Совокупность деятельности этого великого Леонардо единственно вытекает из его великой цели, словно бы не отдельная личность была связана с ней, — его мысль кажется более универсальной, более последовательной и более изолированной, чем могла бы быть любая индивидуальная мысль. Очень возвышенный человек никогда не бывает оригинален 8. Его личность в меру значительна. Мало несоответствий, никаких интеллектуальных предрассудков. Нет пустых страхов. Он не боится анализов, — он их доводит, или они его доводят, до отдаленных последствий; он возвращается к реальности без всяких усилий. Он подражает; он открывает; он не отвергает старого из‑за того, что оно старо, и не отвергает нового из‑за того, что оно ново; но он извлекает из него нечто извечно актуальное.
9*
Ему предельно чужда та сильная и малопонятная вражда, которую полтораста лет спустя провозгласил между духом тонкости и духом геометрии человек 9, совершенно не воспринимавший искусства, который не мог представить себе это деликатное, но вполне естественное соединение различных наклонностей; который думал, что живопись — суета; что подлинное красноречие смеется над красноречием; который вовлекает нас в пари, где он теряет всю тонкость и всю геометрию, — и который, обменяв новую лампу на старую, стал заниматься подшиванием бумаг из своих карманов в то время, когда наступил час дать Франции славу исчисления бесконечности…

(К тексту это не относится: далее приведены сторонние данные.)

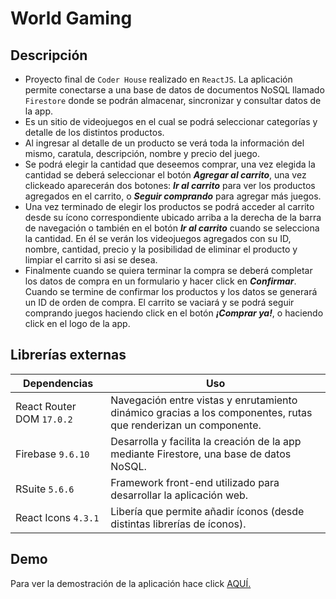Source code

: # **World Gaming**

## Descripción

- Proyecto final de `Coder House` realizado en `ReactJS`. La aplicación permite conectarse a una base de datos de documentos NoSQL llamado `Firestore` donde se podrán almacenar, sincronizar y consultar datos de la app.
- Es un sitio de videojuegos en el cual se podrá seleccionar categorías y detalle de los distintos productos.
- Al ingresar al detalle de un producto se verá toda la información del mismo, caratula, descripción, nombre y precio del juego.
- Se podrá elegir la cantidad que deseemos comprar, una vez elegida la cantidad se deberá seleccionar el botón ***Agregar al carrito***, una vez clickeado aparecerán dos botones: ***Ir al carrito*** para ver los productos agregados en el carrito, o ***Seguir comprando*** para agregar más juegos.
- Una vez terminado de elegir los productos se podrá acceder al carrito desde su ícono correspondiente ubicado arriba a la derecha de la barra de navegación o también en el botón ***Ir al carrito*** cuando se selecciona la cantidad. En él se verán los videojuegos agregados con su ID, nombre, cantidad, precio y la posibilidad de eliminar el producto y limpiar el carrito si asi se desea.
- Finalmente cuando se quiera terminar la compra se deberá completar los datos de compra en un formulario y hacer click en ***Confirmar***. Cuando se termine de confirmar los productos y los datos se generará un ID de orden de compra. El carrito se vaciará y se podrá seguir comprando juegos haciendo click en el botón ***¡Comprar ya!***, o haciendo click en el logo de la app.

## Librerías externas

Dependencias  | Uso
------------- | -------------
React Router DOM `17.0.2`  | Navegación entre vistas y enrutamiento dinámico gracias a los componentes, rutas que renderizan un componente.
Firebase `9.6.10 ` | Desarrolla y facilita la creación de la app mediante Firestore, una base de datos NoSQL.
RSuite `5.6.6`  |  Framework front-end utilizado para desarrollar la aplicación web.
React Icons `4.3.1`  | Libería que permite añadir íconos (desde distintas librerías de íconos).

## Demo

Para ver la demostración de la aplicación hace click [AQUÍ.](https://thriving-hamster-e9f059.netlify.app// "AQUÍ.")
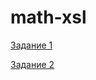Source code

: # math-xsl

[Задание 1](https://github.com/antongus2001/math-xsl/tree/6161eb97f6ff1564b4f6d373294005f16ca430c1/%D0%97%D0%B0%D0%B4%D0%B0%D0%BD%D0%B8%D0%B5%201)


[Задание 2](https://github.com/antongus2001/math-xsl/tree/6161eb97f6ff1564b4f6d373294005f16ca430c1/%D0%97%D0%B0%D0%B4%D0%B0%D0%BD%D0%B8%D0%B5%202)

Для Леонардо не существовало откровений. Не было и пропастей по сторонам. Пропасть заставила бы его лишь подумать о мосте. Пропасть послужила бы лишь толчком для опытов над некой большой механической птицей…
И сам он должен был рассматривать себя как образец красивого мыслящего животного, предельно гибкого и свободного, наделенного различного рода движениями, умеющего, по малейшему желанию всадника, без сопротивления и без промедления переходить от одного аллюра к другому. Чутье тонкости и чувство геометрии, — их используешь и их оставляешь наподобие образцовой лошади, меняющей последовательность ритма… В совершенстве координированному существу достаточно предписать себе некоторые перемены, скрытые и весьма простые в волевом отношении, чтобы он мог тотчас же перейти из области чисто формальных превращений и символических действий в область несовершенных знаний и непосредственной реальности. Обладать этой свободой глубоких перемен, вводить в действие такой регистр приспособлений, — это значит лишь пользоваться полнотой человеческих возможностей, той, ка- кою наше воображение наделяет людей античности.
10*
Высшее изящество нас смущает. Это отсутствие смятенности, пророчествования и патетизма; эта четкость целей; это примирение между вниманием к частности и мощью мысли, вечно достигаемое мастером равновесия; это презрение к иллюзионизму и к искусственности; это пренебрежение театральностью у самого изобретательного из людей — представляется нам скандалом. Есть ли что‑либо более трудное для нас, бедных, которые создают себе из «чувствительности» некую профессию, претендуют на то, что обладают всем, при помощи нескольких примитивных эффектов контраста и отклика, и что понимают все, создавая себе иллюзию самоотождествления с зыбкой и подвижной сущностью нашего времени?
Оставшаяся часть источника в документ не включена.